Desta vez, Theresa May – que esta tarde rejeitou no parlamento britânico a hipótese de adiar o Brexit (previsto para 29 de março), avançando, em vez disso, com uma proposta de renegociação com os parlamentares ingleses sobre novas propostas para submeter à União Europeia – foi tema de uma notícia, entretanto profusamente partilhada, sobre um assunto “proibido”: a pedofilia.
Segundo o site noticioso britânico “Neon Nettle”, Theresa May defendeu no passado que os pedófilos, desde que já tivessem cumprido pena, deveriam poder adotar crianças, uma vez que alegadamente a taxa de reincidência no crime seria muito baixa.
A história, embrulhada na temática do Brexit, começava assim: “Com Theresa May fragilizada na liderança do Partido Conservador e do governo, são agora revelados detalhes sobre uma decisão que tomou no passado, dando mais direitos a abusadores de crianças.”
A notícia baseava-se numa publicação de 2010 (quando May era membro do governo conservador) do credível jornal “The Telegraph”, que citava um relatório em que se apelava a May para, enquanto governante, ser mais permissiva em relação à lei que proíbe automaticamente os criminosos sexuais de, por uma questão de direitos humanos, adotarem crianças.
O site norte-americano de fact-checking Snopes verificou o assunto e concluiu que, na verdade, o que “Neon Nettle” faz é atribuir a May uma posição que nunca foi defendida pela atual líder conservadora, com o objetivo claro de a desacreditar num momento em que se sabe que a primeira-ministra não se encontra na plenitude da sua popularidade. Aliás, basta ler o artigo do The Telegraph até ao fim para se perceber a dimensão da manipulação: no penúltimo parágrafo, um porta-voz da então ministra garante que o levantamento da proibição está fora de questão, até porque “isso não iria certamente ser entendido pela população”.
Brexit ainda sem “exit”
Esperava-se que a intervenção de Theresa May desta tarde na Câmara dos Comuns trouxesse novidades ao processo do Brexit, mas em vez de desfazer dúvidas, May alimentou ainda mais a incerteza, dado que apesar de ter começado por dizer que, depois da derrota esmagadora que sofreu na semana passada, ia “mudar a abordagem”, acabou por manter o essencial do que tem vindo a defender sobre o processo de saída da Inglaterra da União Europeia.
Para já, os resultados práticos do seu discurso são nulos. Jeremy Corbyn, o líder do Partido Trabalhista, já anunciou que recusa reunir-se com May enquanto esta não colocar de parte a possibilidade de saída descontrolada da União Europeia.

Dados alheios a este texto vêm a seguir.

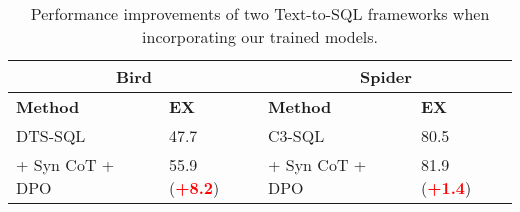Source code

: \begin{table}[h!]
    \centering
\begin{adjustbox}{max width=0.9\columnwidth}
    \begin{tabular}{l l l l}
    \toprule
        \multicolumn{2}{c}{\textbf{Bird}} & \multicolumn{2}{c}{\textbf{Spider}} \\
    \midrule
        \textbf{Method} & \textbf{EX} & \textbf{Method} & \textbf{EX} \\
    \midrule
        DTS-SQL & 47.7 & C3-SQL & 80.5\\
        \quad + Syn CoT + DPO & 55.9 (\textbf{\textcolor{red}{+8.2}}) & \quad + Syn CoT + DPO & 81.9 (\textbf{\textcolor{red}{+1.4}}) \\
    \bottomrule
    \end{tabular}
\end{adjustbox}
\caption{Performance improvements of two Text-to-SQL frameworks when incorporating our trained models.}
\label{tab:OtherPipeline}
\end{table}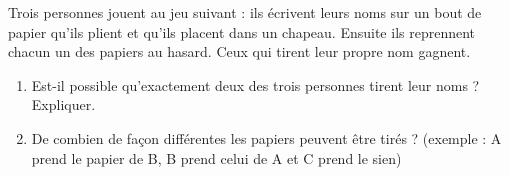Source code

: 
\begin{exercice}\label{exosmath-0188}

    Trois personnes jouent au jeu suivant : ils écrivent leurs noms sur un bout de papier qu'ils plient et qu'ils placent dans un chapeau. Ensuite ils reprennent chacun un des papiers au hasard. Ceux qui tirent leur propre nom gagnent.
    \begin{enumerate}
        \item
            Est-il possible qu'exactement deux des trois personnes tirent leur noms ? Expliquer.
        \item
            De combien de façon différentes les papiers peuvent être tirés ? (exemple : A prend le papier de B, B prend celui de A et C prend le sien) 
    \end{enumerate}


\end{exercice}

E promete não vergar à vontade da conservadora, nomeadamente em relação ao assunto que mais divide os britânicos quando se fala de Brexit: o chamado “backstop”, a solução encontrada para evitar uma fronteira física entre a Irlanda e a Irlanda do Norte depois da saída. Sobre isso, May afirmou somente que vai pensar como se pode cumprir com as obrigações do povo da Irlanda do Norte e da Irlanda de forma a conseguir “o maior apoio possível” da Câmara [dos Comuns], e depois levar essas conclusões de volta à União Europeia”. Muito pouco, portanto.